Mock’s Crest Theatre’s production of Gilbert and Sullivan’s “Pirates of Penzance” delivered a silly yet heart-warming performance on Saturday evening at the Mago Hunt Theatre. The cast was outstanding as actors, but several principals needed more heft as singers. The newly renovated and expanded stage area seemed to challenge voices that didn’t project well, and perhaps some body microphones could have equalized the situation. Still, the frothy humor in this story about zany pirates, prim maidens, and inept bobbies always bubbled to the top and kept the audience in stitches.
Beth Madsen Bradford created a superb motherly nurse and her beautiful and robust mezzo easily filled the hall. Morgan Mallory convincingly portrayed the pirate apprentice Frederic, yet his light voice often didn’t match up well with the other principals.
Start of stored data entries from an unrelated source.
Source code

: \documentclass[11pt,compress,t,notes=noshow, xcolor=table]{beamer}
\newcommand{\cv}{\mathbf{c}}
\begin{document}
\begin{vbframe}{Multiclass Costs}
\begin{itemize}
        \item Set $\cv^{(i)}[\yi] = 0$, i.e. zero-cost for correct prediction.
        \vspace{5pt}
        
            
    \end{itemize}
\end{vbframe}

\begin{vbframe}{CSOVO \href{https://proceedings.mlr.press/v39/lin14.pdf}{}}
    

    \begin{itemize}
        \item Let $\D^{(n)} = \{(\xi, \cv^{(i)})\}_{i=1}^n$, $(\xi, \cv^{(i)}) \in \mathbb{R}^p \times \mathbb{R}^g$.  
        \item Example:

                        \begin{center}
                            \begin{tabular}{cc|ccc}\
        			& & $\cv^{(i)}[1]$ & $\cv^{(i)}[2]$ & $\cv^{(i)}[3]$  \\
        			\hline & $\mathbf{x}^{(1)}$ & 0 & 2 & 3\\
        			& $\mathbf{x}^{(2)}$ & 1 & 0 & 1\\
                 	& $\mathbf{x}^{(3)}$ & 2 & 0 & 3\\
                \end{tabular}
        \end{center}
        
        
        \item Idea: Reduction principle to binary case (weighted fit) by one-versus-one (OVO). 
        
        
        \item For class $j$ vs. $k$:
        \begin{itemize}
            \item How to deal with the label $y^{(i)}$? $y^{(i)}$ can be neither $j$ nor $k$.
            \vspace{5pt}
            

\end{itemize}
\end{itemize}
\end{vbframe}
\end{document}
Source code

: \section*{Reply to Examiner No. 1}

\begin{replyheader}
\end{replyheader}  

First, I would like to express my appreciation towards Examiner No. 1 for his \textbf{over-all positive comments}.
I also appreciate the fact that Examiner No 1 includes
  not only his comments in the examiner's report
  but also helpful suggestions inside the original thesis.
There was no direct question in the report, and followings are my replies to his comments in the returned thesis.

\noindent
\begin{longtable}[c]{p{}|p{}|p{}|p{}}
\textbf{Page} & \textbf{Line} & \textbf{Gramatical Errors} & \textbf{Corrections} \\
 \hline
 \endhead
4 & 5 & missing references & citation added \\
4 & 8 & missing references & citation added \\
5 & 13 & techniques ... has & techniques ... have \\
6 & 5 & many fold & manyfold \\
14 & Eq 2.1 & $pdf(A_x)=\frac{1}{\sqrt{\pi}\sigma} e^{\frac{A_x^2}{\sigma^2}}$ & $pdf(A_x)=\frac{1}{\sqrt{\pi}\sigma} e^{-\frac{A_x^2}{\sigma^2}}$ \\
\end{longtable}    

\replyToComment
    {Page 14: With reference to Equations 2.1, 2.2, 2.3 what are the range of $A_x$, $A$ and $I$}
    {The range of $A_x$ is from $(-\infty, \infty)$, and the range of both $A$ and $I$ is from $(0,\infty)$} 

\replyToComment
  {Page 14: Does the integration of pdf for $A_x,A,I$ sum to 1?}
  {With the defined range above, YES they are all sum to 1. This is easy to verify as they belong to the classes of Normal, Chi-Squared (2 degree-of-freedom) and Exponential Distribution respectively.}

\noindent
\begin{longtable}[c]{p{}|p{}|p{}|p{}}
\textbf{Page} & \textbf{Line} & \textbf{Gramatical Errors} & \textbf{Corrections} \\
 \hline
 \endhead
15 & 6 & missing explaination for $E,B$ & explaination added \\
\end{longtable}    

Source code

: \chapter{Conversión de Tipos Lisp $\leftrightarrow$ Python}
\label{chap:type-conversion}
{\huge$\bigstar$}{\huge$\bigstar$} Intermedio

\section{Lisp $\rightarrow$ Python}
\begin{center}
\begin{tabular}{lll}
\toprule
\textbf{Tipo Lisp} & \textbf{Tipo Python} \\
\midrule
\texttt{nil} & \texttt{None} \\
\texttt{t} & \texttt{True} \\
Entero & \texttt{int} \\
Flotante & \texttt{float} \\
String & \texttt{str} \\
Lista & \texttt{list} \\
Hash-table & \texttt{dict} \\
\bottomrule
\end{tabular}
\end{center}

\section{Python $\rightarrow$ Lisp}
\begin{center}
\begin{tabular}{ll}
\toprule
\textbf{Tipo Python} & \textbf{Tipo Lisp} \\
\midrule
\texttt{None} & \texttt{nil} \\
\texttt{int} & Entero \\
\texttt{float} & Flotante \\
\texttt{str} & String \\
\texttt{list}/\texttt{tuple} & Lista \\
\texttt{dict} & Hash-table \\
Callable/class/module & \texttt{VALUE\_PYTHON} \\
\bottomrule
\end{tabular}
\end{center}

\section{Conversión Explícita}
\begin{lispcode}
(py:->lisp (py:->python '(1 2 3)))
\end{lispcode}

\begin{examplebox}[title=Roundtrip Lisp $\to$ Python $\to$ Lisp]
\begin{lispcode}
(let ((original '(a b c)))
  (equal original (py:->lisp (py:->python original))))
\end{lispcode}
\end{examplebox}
Corey Brunish as the dashing pirate chief had the charm and stage presence, but his singing. though pleasant, could barely be heard above the orchestra. In the role of the pirate lieutenant, Sammuel Hawkins displayed plenty of volume and really helped to boost some of the ensemble pieces. As the beautiful, young maiden Mabel, Tsipa Swan soubrette soprano could always be heard, but a little more weight in the voice and more volume would have helped.
John Vergin had oodles of fun in the role of Major General Stanley and his voice had enough power to be heard adequately. I really admired Vergin’s diction in the famous patter song, “I am the very model of at modern major general,” but, strangely enough, he kept getting out of sync with the orchestra. Russ Cowan made a fine sergeant of police, but needed more volume.
The pirates, maidens, and bobbies did a splendid job. The pirates, in particular, sang with zest and zeal, creating a lovable band that could never harm an orphan yet be quick to draw their swords at the slightest offence. The bonneted maidens were prim and proper to a tea and dutifully proud of their father, the ridiculous Major General. The bobbies put on their best keystone cops imitation, charming the audience with their ineptness.
Stage director Greg Tamblyn made good use of the enlarged stage, moving the story forward. Choreographer John Szerszen also created plenty of lively movement that worked very well. I liked the simple set of rocks that scenic designer Jeri Swatosh created for the sets. The traditional costumes by Darrin J. Pufall were spot on.
Conductor Roger O. Doyle paced the production well. The orchestra did a credible job although some intonation went awry here and there.
All in all, despite some vocal shortcomings, Mock Crest’s “Pirates of Penzance” is fine show and a great way to kick off the summer.
Mock's Crest's "Pirates of Penzance" runs Thursday through Sunday through June 29th.